Ohio-based GDS Express abruptly ceases operations

Employees are still working to get stranded drivers home after fuel cards were shut off just days before Christmas.

Photo: Jim Allen/FreightWaves

Former employees of GDS Express of Akron, Ohio, were still on the job early Dec. 20 working on getting approximately four drivers home after news broke that the carrier was shuttering operations just days before Christmas.

A driver, who didn’t want to be named, told FreightWaves on Dec. 20 that of the four drivers still out on the road, two will make it home today and the other two drivers currently have enough fuel and money to make it home in the next day or two.

“Office and driver pay hit the banks today [Dec. 20],” the GDS driver told FreightWaves.

He said the operations staff is staying in touch with the drivers to ensure all four drivers make it home safely.


The driver said he has been told from GDS management that “payroll is being prepared for next week.”

As of press time, no one seems to know why the company abruptly shut down and stranded some drivers with fuel cards that weren’t working a week before Christmas.

Mike Cady, the company’s director of recruiting, sent the following message via drivers’ in-cab communications devices on Dec. 17, according to Truckers News

“Unfortunately, through mismanagement from ownership, GDS is closing our doors,” Cady said in the message.


Craig Stacy, chief executive of GDS Express Group, which owns GDS Express, did not respond to FreightWaves’ request for comment regarding the closure. GDS Express of Akron, Ohio, had around 75 drivers, according to the Federal Motor Carrier Safety Administration SAFER website. The company also offered a lease-purchase program and was recruiting owner-operators just weeks prior to the closure. 

According to the company’s website, GDS Express Group was formed through the merger of several companies in 2014 and served “as a platform for continued growth and expansion in the transportation industry.”

“He successfully transitioned GDS Express into a dynamic niche-based organization with revenues in excess of $40 million,” according to the GDS Express website. However, former employees of the shuttered carrier stated the company’s revenues were much lower than the amount listed on the company’s website. 

The company’s site also lists Craig as the principal and chief executive of Nuway Logistics Group, a bulk transportation company.

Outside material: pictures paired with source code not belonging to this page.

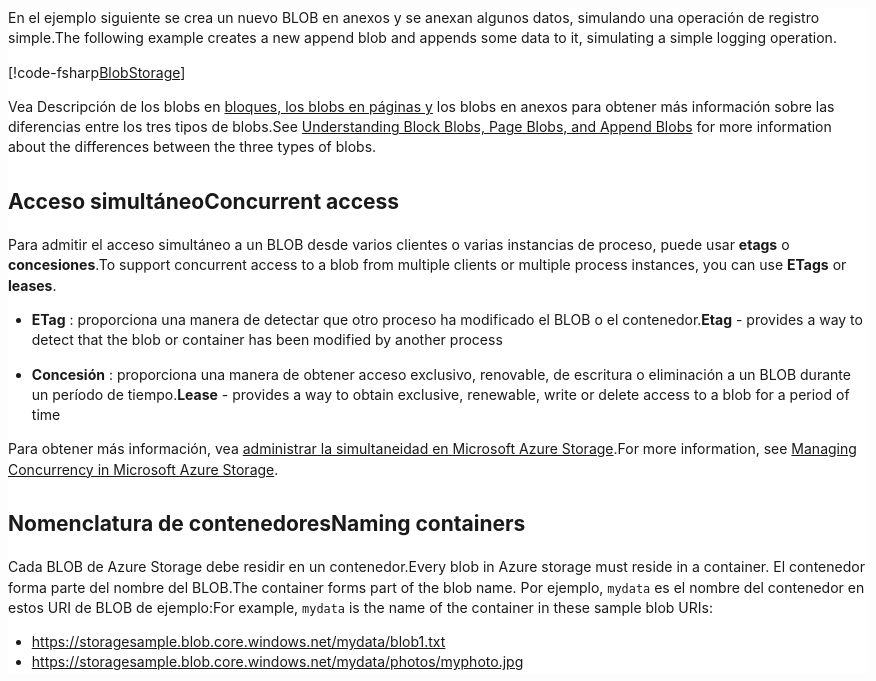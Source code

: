 <span data-ttu-id="d013b-202">En el ejemplo siguiente se crea un nuevo BLOB en anexos y se anexan algunos datos, simulando una operación de registro simple.</span><span class="sxs-lookup"><span data-stu-id="d013b-202">The following example creates a new append blob and appends some data to it, simulating a simple logging operation.</span></span>

[!code-fsharp[BlobStorage](~/samples/snippets/fsharp/azure/blob-storage.fsx#L174-L203)]

<span data-ttu-id="d013b-203">Vea Descripción de los blobs en [bloques, los blobs en páginas y](https://msdn.microsoft.com/library/azure/ee691964.aspx) los blobs en anexos para obtener más información sobre las diferencias entre los tres tipos de blobs.</span><span class="sxs-lookup"><span data-stu-id="d013b-203">See [Understanding Block Blobs, Page Blobs, and Append Blobs](https://msdn.microsoft.com/library/azure/ee691964.aspx) for more information about the differences between the three types of blobs.</span></span>

## <a name="concurrent-access"></a><span data-ttu-id="d013b-204">Acceso simultáneo</span><span class="sxs-lookup"><span data-stu-id="d013b-204">Concurrent access</span></span>

<span data-ttu-id="d013b-205">Para admitir el acceso simultáneo a un BLOB desde varios clientes o varias instancias de proceso, puede usar **etags** o **concesiones**.</span><span class="sxs-lookup"><span data-stu-id="d013b-205">To support concurrent access to a blob from multiple clients or multiple process instances, you can use **ETags** or **leases**.</span></span>

- <span data-ttu-id="d013b-206">**ETag** : proporciona una manera de detectar que otro proceso ha modificado el BLOB o el contenedor.</span><span class="sxs-lookup"><span data-stu-id="d013b-206">**Etag** - provides a way to detect that the blob or container has been modified by another process</span></span>

- <span data-ttu-id="d013b-207">**Concesión** : proporciona una manera de obtener acceso exclusivo, renovable, de escritura o eliminación a un BLOB durante un período de tiempo.</span><span class="sxs-lookup"><span data-stu-id="d013b-207">**Lease** - provides a way to obtain exclusive, renewable, write or delete access to a blob for a period of time</span></span>

<span data-ttu-id="d013b-208">Para obtener más información, vea [administrar la simultaneidad en Microsoft Azure Storage](https://azure.microsoft.com/blog/managing-concurrency-in-microsoft-azure-storage-2/).</span><span class="sxs-lookup"><span data-stu-id="d013b-208">For more information, see [Managing Concurrency in Microsoft Azure Storage](https://azure.microsoft.com/blog/managing-concurrency-in-microsoft-azure-storage-2/).</span></span>

## <a name="naming-containers"></a><span data-ttu-id="d013b-209">Nomenclatura de contenedores</span><span class="sxs-lookup"><span data-stu-id="d013b-209">Naming containers</span></span>

<span data-ttu-id="d013b-210">Cada BLOB de Azure Storage debe residir en un contenedor.</span><span class="sxs-lookup"><span data-stu-id="d013b-210">Every blob in Azure storage must reside in a container.</span></span> <span data-ttu-id="d013b-211">El contenedor forma parte del nombre del BLOB.</span><span class="sxs-lookup"><span data-stu-id="d013b-211">The container forms part of the blob name.</span></span> <span data-ttu-id="d013b-212">Por ejemplo, `mydata` es el nombre del contenedor en estos URI de BLOB de ejemplo:</span><span class="sxs-lookup"><span data-stu-id="d013b-212">For example, `mydata` is the name of the container in these sample blob URIs:</span></span>

- https://storagesample.blob.core.windows.net/mydata/blob1.txt
- https://storagesample.blob.core.windows.net/mydata/photos/myphoto.jpg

Besides serving as chief executive of GDS Express, Stacy also headed its parent company, GDX Capital Group, which also included BMC Bulk and Octane Logistics.

“Craig [Stacy] has made a career of launching startups across the country and transforming them through smart acquisitions and organic growth,” BMC Bulk states on its website.

GDS Express was founded by Jack Delaney, a former Roadway Express executive, in 1990. After he retired, his son J.P. Delaney and Stacy founded GDS Express Group in 2014.

This latest shutdown news was announced just under two weeks after Celadon Group Inc. announced it was filing for bankruptcy. The carrier, which had more than 2,500 drivers, left some truckers stranded without fuel in the days leading up to the bankruptcy filing on Dec. 9.